Fall Project 2: Das Lab

One of the most sought after applications necessary for de novo design of riboswitches is to accurately predict riboswitch binding affinities to their ligands. Before the revolution of transformer-based LLMs for macromolecule structure prediction, EternaBench was created as a diverse riboswitch benchmark dataset for training and evaluation of physics-based and probabilistic ML models, including EternaFold. The designed riboswitches in this experimental dataset each included two aptamers: the first an aptamer for an input ligand and the second for an output reporter fluorescently tagged MS2 viral coat protein. These riboswitches were designed so that upon binding of the input ligand (flavin mononucleotide (FMN), theophylline, or tryptophan), the MS2 protein aptamer is more accessible, thereby increasing binding affinity of fluorescent protein. Measurements were performed on this diverse dataset for MS2 protein binding affinities with and without ligand present (K+lig and K-lig).

Previously, I indirectly evaluated the potential for selected probabilistic, thermodynamic, and deep learning models at predicting ligand-binding affinity through a zero-shot approach by extracting the probability of the terminal base pair in the hairpin of the MS2 protein aptamer.
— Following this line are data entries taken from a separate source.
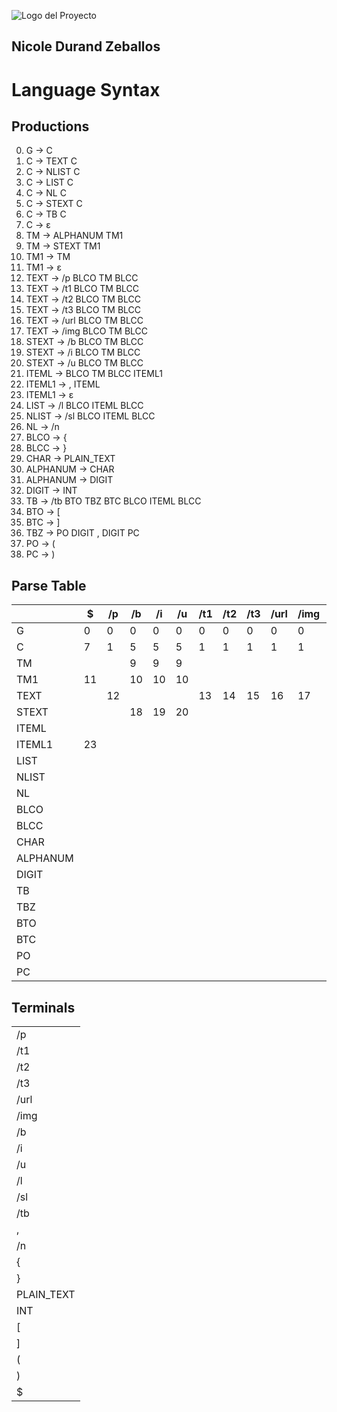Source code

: ![Logo del Proyecto](imagenes/logo.png)
## Nicole Durand Zeballos

# Language Syntax

## Productions
0.  G -> C
1.  C -> TEXT C
2.  C -> NLIST C
3.  C -> LIST C
4.  C -> NL C
5.  C -> STEXT C
6.  C -> TB C
7.  C -> ε
8.  TM -> ALPHANUM TM1
9.  TM -> STEXT TM1
10. TM1 -> TM
11. TM1 -> ε
12. TEXT -> /p BLCO TM BLCC
13. TEXT -> /t1 BLCO TM BLCC
14. TEXT -> /t2 BLCO TM BLCC
15. TEXT -> /t3 BLCO TM BLCC
16. TEXT -> /url BLCO TM BLCC
17. TEXT -> /img BLCO TM BLCC
18. STEXT -> /b BLCO TM BLCC
19. STEXT -> /i BLCO TM BLCC
20. STEXT -> /u BLCO TM BLCC
21. ITEML -> BLCO TM BLCC ITEML1
22. ITEML1 -> , ITEML
23. ITEML1 -> ε
24. LIST -> /l BLCO ITEML BLCC
25. NLIST -> /sl BLCO ITEML BLCC
26. NL -> /n
27. BLCO -> {
28. BLCC -> }
29. CHAR -> PLAIN_TEXT
30. ALPHANUM -> CHAR
31. ALPHANUM -> DIGIT
32. DIGIT -> INT
33. TB -> /tb BTO TBZ BTC BLCO ITEML BLCC
34. BTO -> [
35. BTC -> ]
36. TBZ -> PO DIGIT , DIGIT PC
37. PO -> (
38. PC -> )

## Parse Table

|         | $ | /p | /b | /i | /u | /t1 | /t2 | /t3 | /url | /img | /sl | /l | /n | /tb | { | } | , | PLAIN_TEXT | INT | ( | ) | [ | ] |
|---------|---|----|----|----|----|-----|-----|-----|------|------|-----|----|----|-----|----|----|----|-------------|-----|---|---|---|---|
| G       | 0 | 0  | 0  | 0  | 0  | 0   | 0   | 0   | 0    | 0    | 0   | 0  | 0  | 0   |    |    |    |             |     |   |   |   |   |
| C       | 7 | 1  | 5  | 5  | 5  | 1   | 1   | 1   | 1    | 1    | 2   | 3  | 4  | 6   |    |    |    |             |     |   |   |   |   |
| TM      |   |    | 9  | 9  | 9  |     |     |     |      |      |     |    |    |     |    |    |    | 8           | 8   |   |   |   |   |
| TM1     | 11|    | 10 | 10 | 10 |     |     |     |      |      |     |    |    |     |    | 11 |    | 10          | 10  |   |   |   |   |
| TEXT    |   | 12 |    |    |    | 13  | 14  | 15  | 16   | 17   |     |    |    |     |    |    |    |             |     |   |   |   |   |
| STEXT   |   |    | 18 | 19 | 20 |     |     |     |      |      |     |    |    |     |    |    |    |             |     |   |   |   |   |
| ITEML   |   |    |    |    |    |     |     |     |      |      |     |    |    |     | 21 |    |    |             |     |   |   |   |   |
| ITEML1  | 23|    |    |    |    |     |     |     |      |      |     |    |    |     |    | 23 | 22 |             |     |   |   |   |   |
| LIST    |   |    |    |    |    |     |     |     |      |      |     | 24 |    |     |    |    |    |             |     |   |   |   |   |
| NLIST   |   |    |    |    |    |     |     |     |      |      | 25  |    |    |     |    |    |    |             |     |   |   |   |   |
| NL      |   |    |    |    |    |     |     |     |      |      |     |    | 26 |     |    |    |    |             |     |   |   |   |   |
| BLCO    |   |    |    |    |    |     |     |     |      |      |     |    |    |     | 27 |    |    |             |     |   |   |   |   |
| BLCC    |   |    |    |    |    |     |     |     |      |      |     |    |    |     |    | 28 |    |             |     |   |   |   |   |
| CHAR    |   |    |    |    |    |     |     |     |      |      |     |    |    |     |    |    |    | 31          |     |   |   |   |   |
| ALPHANUM|   |    |    |    |    |     |     |     |      |      |     |    |    |     |    |    |    | 29          | 30  |   |   |   |   |
| DIGIT   |   |    |    |    |    |     |     |     |      |      |     |    |    |     |    |    |    |             | 32  |   |   |   |   |
| TB      |   |    |    |    |    |     |     |     |      |      |     |    |    | 33  |    |    |    |             |     |   |   |   |   |
| TBZ     |   |    |    |    |    |     |     |     |      |      |     |    |    |     |    |    |    |             |     | 36|   |   |   |
| BTO     |   |    |    |    |    |     |     |     |      |      |     |    |    |     |    |    |    |             |     |   |   | 34|   |
| BTC     |   |    |    |    |    |     |     |     |      |      |     |    |    |     |    |    |    |             |     |   |   |   | 35|
| PO      |   |    |    |    |    |     |     |     |      |      |     |    |    |     |    |    |    |             |     | 37|   |   |   |
| PC      |   |    |    |    |    |     |     |     |      |      |     |    |    |     |    |    |    |             |     |   | 38|   |   |

## Terminals

|             |
|-------------|
| /p          |
| /t1         |
| /t2         |
| /t3         |
| /url        |
| /img        |
| /b          |
| /i          |
| /u          |
| /l          |
| /sl         |
| /tb         |
| ,           |
| /n          |
| {           |
| }           |
| PLAIN_TEXT  |
| INT         |
| [           |
| ]           |
| (           |
| )           |
| $           |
However, I furthermore wanted to fine-tune RibonanzaNet to predict ligand-binding affinity, and then evaluate predictions against models of which a constrained partition function calculation was used to predict ligand binding affinities. All riboswitches have 1 of three ligand-binding aptamers with theoretically the same binding affinity. However, the prediction task for models is to predict the binding affinity of the MS2 protein aptamer to the MS2 protein, both with and without ligand present. Here is a table of the binding affinities for each ligand :

LigandAptamer sequenceAptamer constraintConcentrationKd (μM)
FMNnAGGAUAU&AGAAGGn(xxxxxx(&)xxxxx)200 μM2.2
TryptophanAGGACCGG&CCGCCACU((xxx(((&)))xxx))2.4 mM1.3
TheophyllineGAUACCAG&CCCUUGGCAGC(xxx((((&)xxx)))xxx)2.0 mM20

This table is adapted from Supplementary Table 14 from the paper RNA secondary structure packages evaluated and improved by high-throughput experiments .

My first attempt at fine-tuning involved manipulating how the model processed the sequence features. The most simple example inlcuded just passing the mean of the sequence feature into a linear layer with an output of 2 (for both the log of the riboswitch KD with and without ligand bound). However, my attempts at processing the sequence features did not work, and predictions on the test set were essentially the same for each sequence. This makes sense because averaging the sequence embeddings effectively collapses all positional and relational information. Since the global RNA structure is the key component to predicting ligand binding and recognition, during fine-tuning the model was unable to learn anything meaningful.

My second attempt at fine-tuning involved manipulating the pairwise features . My inital simple manipulation techinques did not work (including just averaging the flattened pairwise features before passing through a linear layer). This makes sense for the same reason averaging the sequence embeddings directly did not work. However, when I averaged each structural channel of the pairwise features, annd then averaged the pooled channels before passing it through a linear layer, I allowed the model to pick up on the relationship between ligand binding and RNA secondary/tertiary structure.

I actually fine-tuned RibonanzaNet on this data (which I called the fine-tuned model “RibonanzaNet-EB” ) within a Jupyter NB with a gpu backend through a slurm supercomputer. You can see the Jupyter NB Here. You can download the training data from the archived EB repository and RibonanzaNet. You can also use another RNA-LLM .

Now using the same training /test split as EternaFold, here are some results :

Comparing PCC with EternaFold :

Because many if not most riboswitches in the EternaBench dataset did not have significant differences in MS2 binding affinity with and without ligand bound, to test whether the model can predict RNA structure with ligand bound I also fine-tuned RibonanzaNet on the activation ratio, and evaluated results :

RibonanzaNet is not able to predict RNA binding affinity, given a shift in ensemble due to ligand binding. However, combined with a pretrained model on reactivity data with ligand bound (see here), I am hopeful that this would be possible.